As for realistic compensation, this might be a bit of pipe dream, but is there any possibility for some type of B share version of Comp, where the token is worth nothing but has more voting rights. I see this as win-win. The opposition for financial compensation would never vote to pass “bail-out” of sorts, so this proposal would meet that criteria. For those affected, they aren’t in a better place financially, but encourages them to be more involved with the Compound Community and protocol upgrades/updates conversations.

Full Disclosure: I am one of the impacted address, but have accepted situation for what is is.


I respect the opinion but your arguments are completely contradictory. You claim that this oracle attack is planned but that there should be no compensation to users? In which direction do you want this project to go?
Tomorrow, a new weakness of the project may be discovered and your address will be compromised, so how will you react?
By ignoring such planned attacks, the project will lose the real users who will have to find a safer alternative.


The compromise is if the affected addresses are compensated in the COMP token.
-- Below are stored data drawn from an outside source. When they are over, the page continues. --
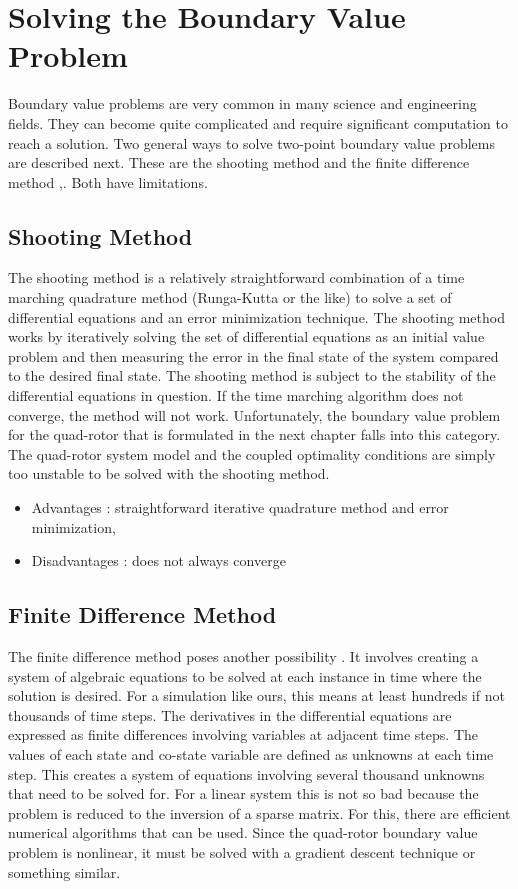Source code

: \section{Solving the Boundary Value Problem}

Boundary value problems are very common in many science and engineering fields. They can become quite complicated and require significant computation to reach a solution. Two general ways to solve two-point boundary value problems are described next. These are the shooting method and the finite difference method \cite{keller1992numerical},\cite{rao2001applied}. Both have limitations.

\subsection{Shooting Method}

The shooting method is a relatively straightforward combination of a time marching quadrature method (Runga-Kutta or the like) to solve a set of differential equations and an error minimization technique. The shooting method works by iteratively solving the set of differential equations as an initial value problem and then measuring the error in the final state of the system compared to the desired final state. The shooting method is subject to the stability of the differential equations in question. If the time marching algorithm does not converge, the method will not work. Unfortunately, the boundary value problem for the quad-rotor that is formulated in the next chapter falls into this category. The quad-rotor system model and the coupled optimality conditions are simply too unstable to be solved with the shooting method.

\begin{itemize}
\item Advantages : straightforward iterative quadrature method and error minimization,
\item Disadvantages : does not always converge
\end{itemize}




\subsection{Finite Difference Method}

The finite difference method poses another possibility \cite{rao2001applied}. It involves creating a system of algebraic equations to be solved at each instance in time where the solution is desired. For a simulation like ours, this means at least hundreds if not thousands of time steps. The derivatives in the differential equations are expressed as finite differences involving variables at adjacent time steps. The values of each state and co-state variable are defined as unknowns at each time step. This creates a system of equations involving several thousand unknowns that need to be solved for. For a linear system this is not so bad because the problem is reduced to the inversion of a sparse matrix. For this, there are efficient numerical algorithms that can be used. Since the quad-rotor boundary value problem is nonlinear, it must be solved with a gradient descent technique or something similar.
My collateral was liquidated in a ratio of 1 ETH: 377 DAI and given the obvious market manipulation, I expect to buy back Ethereum in that ratio.COMP token is worth nothing if such situations are ignored by community.
People who are against compensation for damaged addresses do not have a single valid argument for their suggestions.
The situation is very clear -

  1. Stablecoin volatility of 30% is unacceptable
  2. Stabilecoin volatility occurred at only one price discovery source
  3. The protocol whose users were affected was exposed to information only from that manipulated price discovery source

What you’ve laid out is all true, and I completely agree with you. Where I think we start to diverge is asking for X dollars for compensation and what actually will happen if the compensation proposal goes up to vote.

Scenario Testing:

Case1 - Ask for financial compensation:

Assume impacted users control 20% of the voting power, and request 30% of losses to be compensated to impacted addresses (for sake of example we’ll say $3m). Also assume proposal goes up for vote. We potentially have 80% vote power against us, taking a look at the top 10 delegated votes some have already voiced their opinion on not compensating users. I’m very doubtful that a16z or Polychain Capital will vote in our favor. It’s an unbalanced situation.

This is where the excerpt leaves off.